Exercise brief:
Present each line of the entries below that holds the word "scene".

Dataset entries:
"""

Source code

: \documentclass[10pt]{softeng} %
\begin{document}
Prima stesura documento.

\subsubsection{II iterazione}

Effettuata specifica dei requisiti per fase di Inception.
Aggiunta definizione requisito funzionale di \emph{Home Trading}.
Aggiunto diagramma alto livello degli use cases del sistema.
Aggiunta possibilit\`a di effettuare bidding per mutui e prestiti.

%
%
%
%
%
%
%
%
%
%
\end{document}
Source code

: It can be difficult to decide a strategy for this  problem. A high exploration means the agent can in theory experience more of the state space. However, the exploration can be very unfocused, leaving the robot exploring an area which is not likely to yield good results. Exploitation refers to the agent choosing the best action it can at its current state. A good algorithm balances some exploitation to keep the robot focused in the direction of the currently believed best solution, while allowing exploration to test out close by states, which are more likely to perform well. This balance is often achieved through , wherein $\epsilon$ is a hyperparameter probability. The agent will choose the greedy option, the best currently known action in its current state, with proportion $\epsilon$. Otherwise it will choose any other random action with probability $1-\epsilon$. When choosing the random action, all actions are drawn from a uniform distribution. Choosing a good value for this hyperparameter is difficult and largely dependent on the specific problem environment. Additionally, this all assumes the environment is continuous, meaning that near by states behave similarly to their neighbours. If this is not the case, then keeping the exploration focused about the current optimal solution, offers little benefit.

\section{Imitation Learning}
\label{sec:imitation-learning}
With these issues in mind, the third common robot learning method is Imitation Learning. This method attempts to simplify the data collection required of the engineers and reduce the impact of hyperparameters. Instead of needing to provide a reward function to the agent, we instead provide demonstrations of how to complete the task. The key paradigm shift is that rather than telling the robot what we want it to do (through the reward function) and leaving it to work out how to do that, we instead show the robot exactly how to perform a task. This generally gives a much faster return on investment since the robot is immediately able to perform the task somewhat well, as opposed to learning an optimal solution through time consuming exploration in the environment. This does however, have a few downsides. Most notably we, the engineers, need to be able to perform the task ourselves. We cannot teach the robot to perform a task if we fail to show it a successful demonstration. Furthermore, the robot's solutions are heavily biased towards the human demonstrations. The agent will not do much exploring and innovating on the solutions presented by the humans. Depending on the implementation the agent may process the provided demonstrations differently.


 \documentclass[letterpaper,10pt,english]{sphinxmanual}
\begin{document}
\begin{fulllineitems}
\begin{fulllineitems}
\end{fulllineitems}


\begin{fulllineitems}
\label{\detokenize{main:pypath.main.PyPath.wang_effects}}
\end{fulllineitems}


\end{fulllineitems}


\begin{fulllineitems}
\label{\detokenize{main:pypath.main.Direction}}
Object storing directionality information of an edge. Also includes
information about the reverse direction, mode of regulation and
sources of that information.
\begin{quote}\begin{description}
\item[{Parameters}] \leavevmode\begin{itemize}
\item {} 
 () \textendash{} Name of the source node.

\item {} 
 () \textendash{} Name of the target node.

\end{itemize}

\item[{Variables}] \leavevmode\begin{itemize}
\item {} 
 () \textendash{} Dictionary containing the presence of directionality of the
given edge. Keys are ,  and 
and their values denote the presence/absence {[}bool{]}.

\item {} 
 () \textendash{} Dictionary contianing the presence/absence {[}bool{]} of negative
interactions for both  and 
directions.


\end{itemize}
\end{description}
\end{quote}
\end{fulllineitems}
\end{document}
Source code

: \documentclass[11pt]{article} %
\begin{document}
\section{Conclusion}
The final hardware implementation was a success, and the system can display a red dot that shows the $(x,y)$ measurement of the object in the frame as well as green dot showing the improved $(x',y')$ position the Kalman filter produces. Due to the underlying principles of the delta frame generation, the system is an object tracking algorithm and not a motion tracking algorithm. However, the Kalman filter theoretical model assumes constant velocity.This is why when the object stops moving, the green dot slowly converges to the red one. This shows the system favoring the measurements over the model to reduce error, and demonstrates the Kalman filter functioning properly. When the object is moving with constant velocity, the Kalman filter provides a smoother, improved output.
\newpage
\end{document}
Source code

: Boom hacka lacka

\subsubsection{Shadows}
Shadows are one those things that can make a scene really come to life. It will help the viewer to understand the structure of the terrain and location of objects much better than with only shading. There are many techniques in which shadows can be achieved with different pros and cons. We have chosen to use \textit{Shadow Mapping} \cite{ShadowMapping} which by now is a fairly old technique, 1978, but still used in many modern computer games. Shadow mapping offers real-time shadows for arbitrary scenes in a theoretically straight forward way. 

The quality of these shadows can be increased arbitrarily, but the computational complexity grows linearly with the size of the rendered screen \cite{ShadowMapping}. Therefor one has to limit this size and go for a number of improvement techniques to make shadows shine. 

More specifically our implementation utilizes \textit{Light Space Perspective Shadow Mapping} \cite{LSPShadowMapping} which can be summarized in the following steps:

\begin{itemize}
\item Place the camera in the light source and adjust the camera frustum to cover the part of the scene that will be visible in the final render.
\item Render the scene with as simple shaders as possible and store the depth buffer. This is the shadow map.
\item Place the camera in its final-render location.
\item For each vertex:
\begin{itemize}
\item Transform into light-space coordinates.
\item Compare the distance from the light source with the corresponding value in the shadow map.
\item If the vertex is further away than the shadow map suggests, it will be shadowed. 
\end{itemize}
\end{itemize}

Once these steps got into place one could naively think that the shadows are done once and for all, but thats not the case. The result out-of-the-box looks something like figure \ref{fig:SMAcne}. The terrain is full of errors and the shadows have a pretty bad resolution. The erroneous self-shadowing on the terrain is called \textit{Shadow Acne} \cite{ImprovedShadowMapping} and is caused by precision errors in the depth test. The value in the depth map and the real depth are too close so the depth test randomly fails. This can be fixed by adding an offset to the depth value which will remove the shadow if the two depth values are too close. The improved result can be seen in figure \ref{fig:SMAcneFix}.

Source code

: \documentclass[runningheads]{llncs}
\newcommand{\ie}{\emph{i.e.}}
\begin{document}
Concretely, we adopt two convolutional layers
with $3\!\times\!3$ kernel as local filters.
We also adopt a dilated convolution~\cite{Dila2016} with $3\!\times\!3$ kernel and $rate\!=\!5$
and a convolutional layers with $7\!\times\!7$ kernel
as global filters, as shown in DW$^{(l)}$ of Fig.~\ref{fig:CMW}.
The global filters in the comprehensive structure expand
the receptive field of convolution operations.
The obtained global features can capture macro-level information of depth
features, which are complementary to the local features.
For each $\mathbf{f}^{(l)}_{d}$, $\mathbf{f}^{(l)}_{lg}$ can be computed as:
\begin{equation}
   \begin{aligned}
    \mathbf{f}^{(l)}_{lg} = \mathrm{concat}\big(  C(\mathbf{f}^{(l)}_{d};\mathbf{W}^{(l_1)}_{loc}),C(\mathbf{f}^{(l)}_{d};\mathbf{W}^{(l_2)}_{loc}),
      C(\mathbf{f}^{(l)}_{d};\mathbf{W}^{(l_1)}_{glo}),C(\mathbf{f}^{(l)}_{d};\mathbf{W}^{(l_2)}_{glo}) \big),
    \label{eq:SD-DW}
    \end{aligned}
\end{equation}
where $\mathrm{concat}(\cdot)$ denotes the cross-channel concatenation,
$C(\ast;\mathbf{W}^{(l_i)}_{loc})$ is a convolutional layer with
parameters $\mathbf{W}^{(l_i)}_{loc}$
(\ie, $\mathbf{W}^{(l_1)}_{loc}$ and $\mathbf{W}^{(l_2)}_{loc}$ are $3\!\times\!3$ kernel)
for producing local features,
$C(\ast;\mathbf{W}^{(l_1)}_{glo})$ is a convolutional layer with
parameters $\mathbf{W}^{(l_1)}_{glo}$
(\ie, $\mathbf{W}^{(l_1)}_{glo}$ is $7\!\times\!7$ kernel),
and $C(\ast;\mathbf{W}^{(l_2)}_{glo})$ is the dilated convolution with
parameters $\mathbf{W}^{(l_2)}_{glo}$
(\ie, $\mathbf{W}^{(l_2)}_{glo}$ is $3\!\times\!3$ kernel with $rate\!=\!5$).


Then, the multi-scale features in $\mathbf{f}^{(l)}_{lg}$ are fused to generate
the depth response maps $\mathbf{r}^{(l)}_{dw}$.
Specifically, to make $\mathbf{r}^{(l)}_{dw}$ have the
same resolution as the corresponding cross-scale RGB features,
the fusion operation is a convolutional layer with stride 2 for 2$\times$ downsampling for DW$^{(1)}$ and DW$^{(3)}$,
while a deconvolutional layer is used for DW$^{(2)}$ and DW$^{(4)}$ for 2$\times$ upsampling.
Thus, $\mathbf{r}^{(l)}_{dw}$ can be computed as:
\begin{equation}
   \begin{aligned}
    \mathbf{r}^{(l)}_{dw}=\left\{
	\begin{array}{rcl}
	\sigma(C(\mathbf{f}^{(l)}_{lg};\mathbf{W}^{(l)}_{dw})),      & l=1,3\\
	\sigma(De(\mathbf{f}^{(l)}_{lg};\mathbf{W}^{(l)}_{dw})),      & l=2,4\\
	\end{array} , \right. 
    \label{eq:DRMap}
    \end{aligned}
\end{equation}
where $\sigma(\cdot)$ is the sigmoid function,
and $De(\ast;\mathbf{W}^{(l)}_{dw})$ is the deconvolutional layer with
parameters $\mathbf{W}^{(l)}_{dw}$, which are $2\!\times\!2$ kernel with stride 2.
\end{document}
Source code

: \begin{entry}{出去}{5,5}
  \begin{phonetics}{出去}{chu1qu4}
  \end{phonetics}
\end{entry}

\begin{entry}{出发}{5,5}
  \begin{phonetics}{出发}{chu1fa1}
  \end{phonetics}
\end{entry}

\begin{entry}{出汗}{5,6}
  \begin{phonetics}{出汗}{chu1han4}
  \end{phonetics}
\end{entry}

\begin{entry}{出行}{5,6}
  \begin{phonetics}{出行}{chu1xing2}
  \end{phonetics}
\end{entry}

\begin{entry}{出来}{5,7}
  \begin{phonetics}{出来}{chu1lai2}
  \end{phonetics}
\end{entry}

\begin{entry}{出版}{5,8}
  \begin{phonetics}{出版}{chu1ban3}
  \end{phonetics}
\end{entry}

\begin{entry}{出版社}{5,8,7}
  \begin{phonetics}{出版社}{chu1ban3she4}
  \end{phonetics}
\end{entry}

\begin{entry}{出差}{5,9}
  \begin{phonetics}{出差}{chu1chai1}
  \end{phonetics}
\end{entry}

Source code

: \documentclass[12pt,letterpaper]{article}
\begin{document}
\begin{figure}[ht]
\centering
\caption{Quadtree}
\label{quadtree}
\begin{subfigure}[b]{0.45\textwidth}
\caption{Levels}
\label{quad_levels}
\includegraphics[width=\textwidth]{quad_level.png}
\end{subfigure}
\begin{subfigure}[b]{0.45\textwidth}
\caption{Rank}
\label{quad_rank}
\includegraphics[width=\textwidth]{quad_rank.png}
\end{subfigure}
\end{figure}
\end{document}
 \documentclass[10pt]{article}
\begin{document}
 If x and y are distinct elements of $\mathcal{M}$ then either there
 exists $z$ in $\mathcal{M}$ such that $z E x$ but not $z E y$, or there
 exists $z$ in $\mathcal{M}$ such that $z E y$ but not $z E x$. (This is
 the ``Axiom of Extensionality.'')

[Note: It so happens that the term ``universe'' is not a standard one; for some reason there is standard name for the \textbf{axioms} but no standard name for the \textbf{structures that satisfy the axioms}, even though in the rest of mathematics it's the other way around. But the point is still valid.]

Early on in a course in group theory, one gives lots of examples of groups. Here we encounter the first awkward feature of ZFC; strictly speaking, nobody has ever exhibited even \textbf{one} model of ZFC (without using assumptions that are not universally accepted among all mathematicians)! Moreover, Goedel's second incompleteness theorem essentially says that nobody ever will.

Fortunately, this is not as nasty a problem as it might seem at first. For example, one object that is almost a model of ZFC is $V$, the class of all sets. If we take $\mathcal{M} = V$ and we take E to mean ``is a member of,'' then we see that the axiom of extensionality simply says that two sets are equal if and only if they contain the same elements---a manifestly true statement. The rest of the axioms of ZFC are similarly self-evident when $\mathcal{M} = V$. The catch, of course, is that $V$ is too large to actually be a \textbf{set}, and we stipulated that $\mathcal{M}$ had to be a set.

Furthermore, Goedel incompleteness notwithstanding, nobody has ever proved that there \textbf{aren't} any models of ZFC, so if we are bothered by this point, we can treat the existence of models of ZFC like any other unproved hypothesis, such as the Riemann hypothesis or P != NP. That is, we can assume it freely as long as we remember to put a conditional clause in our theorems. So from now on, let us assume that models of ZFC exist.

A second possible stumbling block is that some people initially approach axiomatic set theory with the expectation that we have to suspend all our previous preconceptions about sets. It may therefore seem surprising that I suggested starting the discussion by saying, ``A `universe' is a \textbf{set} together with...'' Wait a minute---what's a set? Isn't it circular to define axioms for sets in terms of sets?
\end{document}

"""

Output:
Shadows are one those things that can make a scene really come to life. It will help the viewer to understand the structure of the terrain and location of objects much better than with only shading. There are many techniques in which shadows can be achieved with different pros and cons. We have chosen to use \textit{Shadow Mapping} \cite{ShadowMapping} which by now is a fairly old technique, 1978, but still used in many modern computer games. Shadow mapping offers real-time shadows for arbitrary scenes in a theoretically straight forward way. 
\item Place the camera in the light source and adjust the camera frustum to cover the part of the scene that will be visible in the final render.
\item Render the scene with as simple shaders as possible and store the depth buffer. This is the shadow map.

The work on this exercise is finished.